-
Notifications
You must be signed in to change notification settings - Fork 2
Database
Note
This applies to the PostgreSQL rewrite, which has not yet been fully released.
Because everything is centralized into one tracker, and so much information is kept about jobs, the database schema is rather large.
Wow this got a lot of scope creep. Might need to remove some things later if they're never used.
SQLAlchemy Core is used (without the ORM). This is effectively just an SQL query builder.
- Pipeline: A worker. Pipelines can have multiple slots, which allows them to work on multiple pages at once.
- Job: A group of pages.
- Page: A single webpage. You may occasionally see this referred to as an "item" in the code; this terminology is no longer used to avoid confusion.
- Relation: A link between two pages. If a page links to another page, a corresponding relation will be created.
- Attempt: An attempt to grab a page.
- Result: Information saved from an attempt, e.g. screenshots.
- Niceness: Lower nice values are considered higher priority (i.e. you are less "nice" to the other things in the queue). All priority is implemented this way in mnbot.
Every pipeline has an identifier, used to represent the pipeline.
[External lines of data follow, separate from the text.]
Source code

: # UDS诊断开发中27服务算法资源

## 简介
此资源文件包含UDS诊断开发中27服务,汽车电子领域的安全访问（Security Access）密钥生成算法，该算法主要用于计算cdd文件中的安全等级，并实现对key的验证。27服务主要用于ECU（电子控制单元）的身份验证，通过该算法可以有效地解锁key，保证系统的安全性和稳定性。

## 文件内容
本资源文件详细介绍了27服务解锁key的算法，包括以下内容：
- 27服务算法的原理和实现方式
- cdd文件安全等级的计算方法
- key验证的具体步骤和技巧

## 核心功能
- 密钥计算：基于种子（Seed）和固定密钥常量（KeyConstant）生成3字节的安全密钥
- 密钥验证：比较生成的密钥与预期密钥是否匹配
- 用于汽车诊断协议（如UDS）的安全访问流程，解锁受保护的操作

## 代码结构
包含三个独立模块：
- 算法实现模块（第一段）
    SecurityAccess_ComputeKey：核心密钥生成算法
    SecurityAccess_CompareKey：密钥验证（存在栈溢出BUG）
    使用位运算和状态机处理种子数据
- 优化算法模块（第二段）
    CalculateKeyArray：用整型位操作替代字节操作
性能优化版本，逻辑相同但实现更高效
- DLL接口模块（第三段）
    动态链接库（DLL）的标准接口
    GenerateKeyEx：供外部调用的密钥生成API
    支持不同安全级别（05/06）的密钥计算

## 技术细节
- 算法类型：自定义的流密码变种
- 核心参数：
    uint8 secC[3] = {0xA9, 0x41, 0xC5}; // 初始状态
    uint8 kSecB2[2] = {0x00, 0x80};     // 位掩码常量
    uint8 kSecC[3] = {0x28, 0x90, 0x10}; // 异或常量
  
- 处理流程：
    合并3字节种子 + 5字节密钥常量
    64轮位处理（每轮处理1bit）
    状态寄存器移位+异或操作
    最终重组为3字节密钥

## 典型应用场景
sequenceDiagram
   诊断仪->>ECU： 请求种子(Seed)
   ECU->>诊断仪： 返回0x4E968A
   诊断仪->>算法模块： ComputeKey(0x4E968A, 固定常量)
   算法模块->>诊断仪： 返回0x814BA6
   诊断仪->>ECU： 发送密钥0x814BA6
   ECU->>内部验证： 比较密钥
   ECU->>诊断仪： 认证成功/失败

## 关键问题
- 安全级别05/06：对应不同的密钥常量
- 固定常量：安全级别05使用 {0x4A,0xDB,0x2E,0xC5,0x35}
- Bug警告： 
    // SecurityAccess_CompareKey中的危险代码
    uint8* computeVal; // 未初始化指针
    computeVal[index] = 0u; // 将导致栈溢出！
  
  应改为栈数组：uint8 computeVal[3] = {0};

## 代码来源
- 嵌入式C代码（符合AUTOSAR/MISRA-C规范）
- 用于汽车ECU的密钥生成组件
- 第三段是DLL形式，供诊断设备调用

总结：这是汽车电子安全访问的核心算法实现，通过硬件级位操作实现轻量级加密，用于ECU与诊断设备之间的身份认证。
This should be somewhat human readable.
Pipelines are authenticated to the tracker with an API token (note: not an HMAC-based system, simply a randomly-generated password).
Pipelines can be assigned tags, which are arbitrary identifiers. A job can be configured to only run on pipelines with a specific tag. Matchonly pipelines will only run jobs explicitly assigned to one of their tags; jobs without tags are not considered.
Jobs are stored in a priority, FIFO queue. They have four states:
- ACTIVE: the job is available for dequeuing.
- DRAINING: the job has no pending items, but there are still some claimed items. The job will not be claimed.
- FINISHED: the job has no pending or claimed items. The job will not be claimed.
- ABORTED: an operator cancelled the job. The job will not be claimed. Jobs can be "un-aborted" freely, but if the intent is to pause a job, it is instead recommended to set concurrency to 0 as that is a clearer indication.
Pipelines will "stick" to a certain job unless a better (sooner and/or lower nice value) option shows up. Consequently, if job state does not change, job distribution will not either.
Claims can be given locks, either INDEFINITELY or UNTIL_FINISHED (which is cleared when the job is finished). If a claim is locked, the corresponding pipeline will not be assigned another job until it is cleared.
Pages have two tables: the pages table, a priority and FIFO queue containing most of the information about the page, and the relations table, which stores a tree of where discovery occurs.
Each page has one entry in the pages table, but there is no limit on the number of relations.
The inclusion of one page's relations to others is largely a side effect of how depth control works. Wpull (and by extension ArchiveBot and grab-site) has a bug originating from its lack of this functionality: if items in the queue are not completed in order of depth (for example, if an error is encounted on the first try), any links extracted from that URL will be stored at a higher depth than they otherwise might be. If there is a depth limit to the crawl, that means that some URLs may never be extracted at all. mnbot works around this issue by storing "relations" that describe where each page was discovered. When dequeuing pages, the lowest depth value is retrieved and that is what is then filtered.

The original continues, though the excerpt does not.